_Supplied data_:
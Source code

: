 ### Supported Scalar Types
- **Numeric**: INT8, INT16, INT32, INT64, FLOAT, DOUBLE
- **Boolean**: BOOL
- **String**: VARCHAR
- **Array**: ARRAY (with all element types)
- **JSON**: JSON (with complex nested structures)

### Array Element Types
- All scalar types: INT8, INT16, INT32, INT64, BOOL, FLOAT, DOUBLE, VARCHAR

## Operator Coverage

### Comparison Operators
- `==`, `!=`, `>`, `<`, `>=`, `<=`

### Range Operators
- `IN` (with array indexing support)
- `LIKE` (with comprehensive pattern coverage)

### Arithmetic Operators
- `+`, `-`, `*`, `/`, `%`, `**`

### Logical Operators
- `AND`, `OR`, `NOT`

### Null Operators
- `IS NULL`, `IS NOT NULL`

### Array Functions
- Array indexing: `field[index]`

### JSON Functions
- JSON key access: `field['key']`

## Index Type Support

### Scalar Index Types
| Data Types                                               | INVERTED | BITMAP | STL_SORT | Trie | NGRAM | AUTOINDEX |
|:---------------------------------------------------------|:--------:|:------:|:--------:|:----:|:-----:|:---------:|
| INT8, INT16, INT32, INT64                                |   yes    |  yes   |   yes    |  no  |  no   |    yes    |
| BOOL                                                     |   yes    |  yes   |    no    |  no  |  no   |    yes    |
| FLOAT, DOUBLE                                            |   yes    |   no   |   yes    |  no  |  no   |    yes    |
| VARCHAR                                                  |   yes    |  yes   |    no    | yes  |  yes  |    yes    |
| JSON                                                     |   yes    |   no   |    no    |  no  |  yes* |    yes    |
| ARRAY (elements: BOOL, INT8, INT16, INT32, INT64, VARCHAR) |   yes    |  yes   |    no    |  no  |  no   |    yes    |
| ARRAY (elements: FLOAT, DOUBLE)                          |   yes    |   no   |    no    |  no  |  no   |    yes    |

--

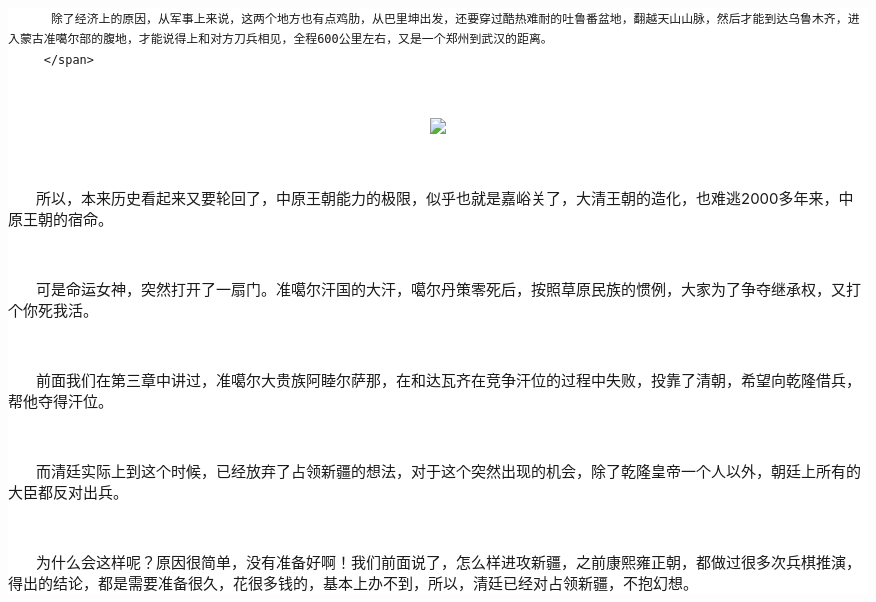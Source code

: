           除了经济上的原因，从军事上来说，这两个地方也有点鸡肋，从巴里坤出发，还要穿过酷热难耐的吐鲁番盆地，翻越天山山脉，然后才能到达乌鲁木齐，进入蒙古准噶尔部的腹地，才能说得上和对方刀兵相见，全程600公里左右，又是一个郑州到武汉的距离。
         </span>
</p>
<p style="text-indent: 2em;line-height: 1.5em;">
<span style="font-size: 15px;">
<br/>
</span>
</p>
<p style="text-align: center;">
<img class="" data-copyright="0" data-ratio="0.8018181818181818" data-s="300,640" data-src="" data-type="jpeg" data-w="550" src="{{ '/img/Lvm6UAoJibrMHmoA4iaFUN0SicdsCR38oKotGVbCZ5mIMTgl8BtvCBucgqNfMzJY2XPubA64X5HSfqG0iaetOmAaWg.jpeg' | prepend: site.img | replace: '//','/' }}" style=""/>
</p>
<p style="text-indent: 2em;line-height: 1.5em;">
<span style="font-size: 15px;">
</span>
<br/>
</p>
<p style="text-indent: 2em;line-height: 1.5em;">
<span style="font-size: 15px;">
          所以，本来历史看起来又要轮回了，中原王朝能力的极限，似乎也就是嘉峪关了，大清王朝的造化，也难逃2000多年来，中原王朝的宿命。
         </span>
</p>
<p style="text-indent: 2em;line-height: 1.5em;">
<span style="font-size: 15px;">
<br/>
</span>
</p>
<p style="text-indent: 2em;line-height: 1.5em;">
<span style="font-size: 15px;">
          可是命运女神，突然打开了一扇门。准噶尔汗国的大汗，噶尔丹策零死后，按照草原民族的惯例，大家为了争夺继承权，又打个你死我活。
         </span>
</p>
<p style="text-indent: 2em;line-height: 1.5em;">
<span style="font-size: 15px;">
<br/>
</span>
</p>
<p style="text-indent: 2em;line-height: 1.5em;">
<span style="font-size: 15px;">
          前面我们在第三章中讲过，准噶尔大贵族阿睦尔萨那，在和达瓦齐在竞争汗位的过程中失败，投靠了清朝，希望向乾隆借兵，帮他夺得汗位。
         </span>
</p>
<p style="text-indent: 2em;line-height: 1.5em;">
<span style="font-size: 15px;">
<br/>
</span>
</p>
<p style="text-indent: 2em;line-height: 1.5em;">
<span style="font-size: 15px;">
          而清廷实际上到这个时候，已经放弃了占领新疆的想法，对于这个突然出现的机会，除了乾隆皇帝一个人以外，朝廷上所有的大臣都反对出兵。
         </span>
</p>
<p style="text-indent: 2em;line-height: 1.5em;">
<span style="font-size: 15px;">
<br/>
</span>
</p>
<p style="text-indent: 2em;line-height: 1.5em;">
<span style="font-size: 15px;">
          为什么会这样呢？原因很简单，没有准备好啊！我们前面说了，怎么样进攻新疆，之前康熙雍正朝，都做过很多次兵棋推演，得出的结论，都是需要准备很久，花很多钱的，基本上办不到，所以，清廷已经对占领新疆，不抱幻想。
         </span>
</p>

_Your goal_: Where in the records does the string "DOUBLE" appear? Copy every line that has it.

_Response_:
- **Numeric**: INT8, INT16, INT32, INT64, FLOAT, DOUBLE
- All scalar types: INT8, INT16, INT32, INT64, BOOL, FLOAT, DOUBLE, VARCHAR
| FLOAT, DOUBLE                                            |   yes    |   no   |   yes    |  no  |  no   |    yes    |
| ARRAY (elements: FLOAT, DOUBLE)                          |   yes    |   no   |    no    |  no  |  no   |    yes    |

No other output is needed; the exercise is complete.